> **Action item**:
Give again, word for word, the lines below that run from the line with "- The icon of the user in the HTML is set" through the line with "I m now leaning". Drop the pictures.

> **Data provided**:
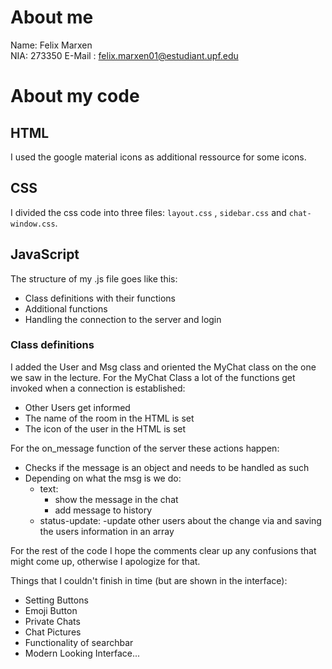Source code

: # About me

Name: Felix Marxen  
NIA: 273350
E-Mail : felix.marxen01@estudiant.upf.edu

# About my code

## HTML

I used the google material icons as additional ressource for some icons.

## CSS

I divided the css code into three files: `layout.css` , `sidebar.css` and `chat-window.css`.

## JavaScript

The structure of my .js file goes like this:

- Class definitions with their functions
- Additional functions
- Handling the connection to the server and login

### Class definitions

I added the User and Msg class and oriented the MyChat class on the one we saw in the lecture.
For the MyChat Class a lot of the functions get invoked when a connection is established:

- Other Users get informed
- The name of the room in the HTML is set
- The icon of the user in the HTML is set

For the on_message function of the server these actions happen:

- Checks if the message is an object and needs to be handled as such
- Depending on what the msg is we do:
  - text:
    - show the message in the chat
    - add message to history
  - status-update:
    -update other users about the change via and saving the users information in an array

For the rest of the code I hope the comments clear up any confusions that might come up, otherwise I apologize for that.

Things that I couldn't finish in time (but are shown in the interface):

- Setting Buttons
- Emoji Button
- Private Chats
- Chat Pictures
- Functionality of searchbar
- Modern Looking Interface...
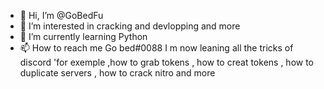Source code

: - 👋 Hi, I’m @GoBedFu
- 👀 I’m interested in cracking and devlopping and more
- 🌱 I’m currently learning Python
- 📫 How to reach me Go bed#0088
I m now leaning all the tricks of discord 'for exemple ,how to grab tokens , how to creat tokens , how to duplicate servers , how to crack nitro and more
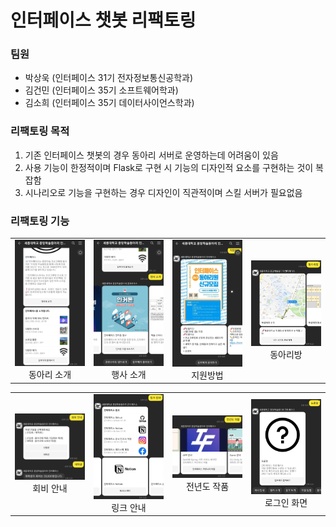 # 인터페이스 챗봇 리팩토링

### 팀원
- 박상욱 (인터페이스 31기 전자정보통신공학과)
- 김건민 (인터페이스 35기 소프트웨어학과)
- 김소희 (인터페이스 35기 데이터사이언스학과)

### 리팩토링 목적
1. 기존 인터페이스 챗봇의 경우 동아리 서버로 운영하는데 어려움이 있음
2. 사용 기능이 한정적이며 Flask로 구현 시 기능의 디자인적 요소를 구현하는 것이 복잡함
3. 시나리오로 기능을 구현하는 경우 디자인이 직관적이며 스킬 서버가 필요없음

### 리팩토링 기능
<table align="center">
  <tr align="center">
    <td width="250">
      <img src="./image/intro.jpg" alt="동아리 소개" width="250"><br>
      동아리 소개
    </td>
    <td width="250">
      <img src="./image/event.jpg" alt="행사 소개" width="250"><br>
      행사 소개
    </td>
    <td width="250">
      <img src="./image/apply.jpg" alt="지원방법" width="250"><br>
      지원방법
    </td>
    <td width="250">
      <img src="./image/clubroom.jpg" alt="동아리방" width="250"><br>
      동아리방
    </td>
</table>
<table align="center">
  <tr align="center">
    <td width="250">
      <img src="./image/dues.jpg" alt="회비 안내" width="250"><br>
      회비 안내
    </td>
    <td width="250">
      <img src="./image/link.jpg" alt="링크 안내" width="250"><br>
      링크 안내
    </td>
    <td width="250">
      <img src="./image/results.jpg" alt="전년도 작품" width="250"><br>
      전년도 작품
    </td>
    <td width="250">
      <img src="./image/help.jpg" alt="도움말" width="250"><br>
      로그인 화면
    </td>
</table>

> **Expected answer**:
- The icon of the user in the HTML is set

For the on_message function of the server these actions happen:

- Checks if the message is an object and needs to be handled as such
- Depending on what the msg is we do:
  - text:
    - show the message in the chat
    - add message to history
  - status-update:
    -update other users about the change via and saving the users information in an array

For the rest of the code I hope the comments clear up any confusions that might come up, otherwise I apologize for that.

Things that I couldn't finish in time (but are shown in the interface):

- Setting Buttons
- Emoji Button
- Private Chats
- Chat Pictures
- Functionality of searchbar
- Modern Looking Interface...
Source code

: - 👋 Hi, I’m @GoBedFu
- 👀 I’m interested in cracking and devlopping and more
- 🌱 I’m currently learning Python
- 📫 How to reach me Go bed#0088
I m now leaning all the tricks of discord 'for exemple ,how to grab tokens , how to creat tokens , how to duplicate servers , how to crack nitro and more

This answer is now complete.